___ DATA SECTION
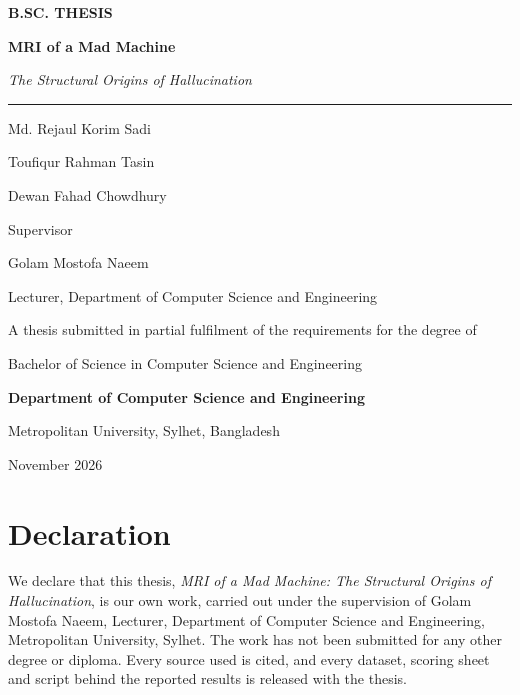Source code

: \documentclass[11pt,a4paper,oneside]{report}
\begin{document}
\begin{titlepage}
\centering
\vspace*{1.2cm}
{\sffamily\small\color{accent}\textbf{B.SC. THESIS}\par}
\vspace{1.4cm}
{\fontsize{30}{36}\selectfont\bfseries\color{ink} MRI of a Mad Machine\par}
\vspace{0.4cm}
{\Large\itshape\color{muted} The Structural Origins of Hallucination\par}
\vspace{1.4cm}
{\color{accent}\rule{0.25\linewidth}{1.2pt}\par}
\vspace{1.2cm}
{\large Md. Rejaul Korim Sadi \par}
\vspace{0.15cm}
{\large Toufiqur Rahman Tasin \par}
\vspace{0.15cm}
{\large Dewan Fahad Chowdhury \par}
\vspace{1.6cm}
{\normalsize Supervisor\par}
{\large Golam Mostofa Naeem\par}
{\normalsize\color{muted} Lecturer, Department of Computer Science and Engineering\par}
\vfill
{\normalsize A thesis submitted in partial fulfilment of the requirements for the degree of\par Bachelor of Science in Computer Science and Engineering\par}
\vspace{0.8cm}
{\large\bfseries Department of Computer Science and Engineering\par}
{\large Metropolitan University, Sylhet, Bangladesh\par}
\vspace{0.4cm}
{\normalsize November 2026\par}
\end{titlepage}

\chapter*{Declaration}
We declare that this thesis, \emph{MRI of a Mad Machine: The Structural Origins of Hallucination}, is our own work, carried out under the supervision of Golam Mostofa Naeem, Lecturer, Department of Computer Science and Engineering, Metropolitan University, Sylhet. The work has not been submitted for any other degree or diploma. Every source used is cited, and every dataset, scoring sheet and script behind the reported results is released with the thesis.
\end{document}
______
• _TASK GOAL_:
Leaving every image behind, repeat the data in full and exactly.

• _RESULT BELOW_:
Source code

: \documentclass[11pt,a4paper,oneside]{report}
\begin{document}
\begin{titlepage}
\centering
\vspace*{1.2cm}
{\sffamily\small\color{accent}\textbf{B.SC. THESIS}\par}
\vspace{1.4cm}
{\fontsize{30}{36}\selectfont\bfseries\color{ink} MRI of a Mad Machine\par}
\vspace{0.4cm}
{\Large\itshape\color{muted} The Structural Origins of Hallucination\par}
\vspace{1.4cm}
{\color{accent}\rule{0.25\linewidth}{1.2pt}\par}
\vspace{1.2cm}
{\large Md. Rejaul Korim Sadi \par}
\vspace{0.15cm}
{\large Toufiqur Rahman Tasin \par}
\vspace{0.15cm}
{\large Dewan Fahad Chowdhury \par}
\vspace{1.6cm}
{\normalsize Supervisor\par}
{\large Golam Mostofa Naeem\par}
{\normalsize\color{muted} Lecturer, Department of Computer Science and Engineering\par}
\vfill
{\normalsize A thesis submitted in partial fulfilment of the requirements for the degree of\par Bachelor of Science in Computer Science and Engineering\par}
\vspace{0.8cm}
{\large\bfseries Department of Computer Science and Engineering\par}
{\large Metropolitan University, Sylhet, Bangladesh\par}
\vspace{0.4cm}
{\normalsize November 2026\par}
\end{titlepage}

\chapter*{Declaration}
We declare that this thesis, \emph{MRI of a Mad Machine: The Structural Origins of Hallucination}, is our own work, carried out under the supervision of Golam Mostofa Naeem, Lecturer, Department of Computer Science and Engineering, Metropolitan University, Sylhet. The work has not been submitted for any other degree or diploma. Every source used is cited, and every dataset, scoring sheet and script behind the reported results is released with the thesis.
\end{document}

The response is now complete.